# Problem description
Search for the word "Programming" in the entries. Each line that holds it should be copied.

# Saved data entries
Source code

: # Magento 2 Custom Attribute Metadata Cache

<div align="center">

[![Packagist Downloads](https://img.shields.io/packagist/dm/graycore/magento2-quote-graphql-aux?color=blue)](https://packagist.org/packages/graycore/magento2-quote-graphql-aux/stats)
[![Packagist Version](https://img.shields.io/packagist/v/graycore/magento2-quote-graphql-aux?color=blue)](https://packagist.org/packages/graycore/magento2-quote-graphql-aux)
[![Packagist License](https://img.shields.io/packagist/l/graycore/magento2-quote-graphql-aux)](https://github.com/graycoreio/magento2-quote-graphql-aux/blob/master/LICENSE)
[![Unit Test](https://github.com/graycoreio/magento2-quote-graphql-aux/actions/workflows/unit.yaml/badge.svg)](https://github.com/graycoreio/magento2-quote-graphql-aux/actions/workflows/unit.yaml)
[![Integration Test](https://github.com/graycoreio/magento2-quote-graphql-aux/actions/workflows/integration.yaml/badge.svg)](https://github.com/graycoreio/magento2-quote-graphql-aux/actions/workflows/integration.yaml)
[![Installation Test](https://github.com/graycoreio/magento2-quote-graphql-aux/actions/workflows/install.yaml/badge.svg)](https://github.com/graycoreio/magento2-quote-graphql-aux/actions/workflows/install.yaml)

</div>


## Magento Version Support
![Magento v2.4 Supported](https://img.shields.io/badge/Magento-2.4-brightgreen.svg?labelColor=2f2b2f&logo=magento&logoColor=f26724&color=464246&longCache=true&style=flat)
...
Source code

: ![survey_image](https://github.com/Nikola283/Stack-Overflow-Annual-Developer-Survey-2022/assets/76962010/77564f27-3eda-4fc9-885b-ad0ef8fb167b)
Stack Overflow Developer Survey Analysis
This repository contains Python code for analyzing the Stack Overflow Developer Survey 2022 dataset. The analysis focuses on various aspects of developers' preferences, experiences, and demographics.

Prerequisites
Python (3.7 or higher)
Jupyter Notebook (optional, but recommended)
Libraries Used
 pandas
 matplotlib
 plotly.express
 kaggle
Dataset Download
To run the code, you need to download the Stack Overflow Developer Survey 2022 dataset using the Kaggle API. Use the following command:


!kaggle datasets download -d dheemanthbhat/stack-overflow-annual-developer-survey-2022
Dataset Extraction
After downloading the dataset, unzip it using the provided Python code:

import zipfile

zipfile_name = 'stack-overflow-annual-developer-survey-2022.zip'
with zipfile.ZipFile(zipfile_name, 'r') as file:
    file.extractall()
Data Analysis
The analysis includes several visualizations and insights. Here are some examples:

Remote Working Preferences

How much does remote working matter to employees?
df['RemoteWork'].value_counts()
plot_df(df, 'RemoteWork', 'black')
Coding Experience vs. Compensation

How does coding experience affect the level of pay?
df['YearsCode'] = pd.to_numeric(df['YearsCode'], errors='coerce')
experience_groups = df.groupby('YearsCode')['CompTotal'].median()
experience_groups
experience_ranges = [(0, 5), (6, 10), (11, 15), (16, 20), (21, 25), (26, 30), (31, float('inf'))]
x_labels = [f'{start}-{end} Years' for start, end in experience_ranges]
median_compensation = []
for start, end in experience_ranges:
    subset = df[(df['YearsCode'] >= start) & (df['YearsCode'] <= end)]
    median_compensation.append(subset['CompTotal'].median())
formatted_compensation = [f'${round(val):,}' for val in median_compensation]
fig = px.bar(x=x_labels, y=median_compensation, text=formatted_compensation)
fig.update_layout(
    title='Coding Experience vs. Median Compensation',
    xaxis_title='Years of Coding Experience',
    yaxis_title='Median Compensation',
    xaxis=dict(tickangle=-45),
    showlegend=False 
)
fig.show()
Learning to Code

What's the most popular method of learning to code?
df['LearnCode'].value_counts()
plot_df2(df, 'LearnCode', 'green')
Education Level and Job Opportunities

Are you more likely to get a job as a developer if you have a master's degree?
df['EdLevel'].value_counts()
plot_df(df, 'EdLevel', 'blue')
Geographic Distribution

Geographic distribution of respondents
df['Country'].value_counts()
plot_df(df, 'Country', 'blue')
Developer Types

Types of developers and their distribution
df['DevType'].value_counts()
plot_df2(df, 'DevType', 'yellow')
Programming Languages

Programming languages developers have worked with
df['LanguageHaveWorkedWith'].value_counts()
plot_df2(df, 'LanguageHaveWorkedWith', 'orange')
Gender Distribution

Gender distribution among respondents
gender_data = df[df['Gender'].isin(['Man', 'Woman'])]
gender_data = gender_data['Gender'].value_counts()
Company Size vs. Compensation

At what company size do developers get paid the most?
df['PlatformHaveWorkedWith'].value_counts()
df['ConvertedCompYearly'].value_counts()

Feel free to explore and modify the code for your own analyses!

# The completed task
Programming Languages
Programming languages developers have worked with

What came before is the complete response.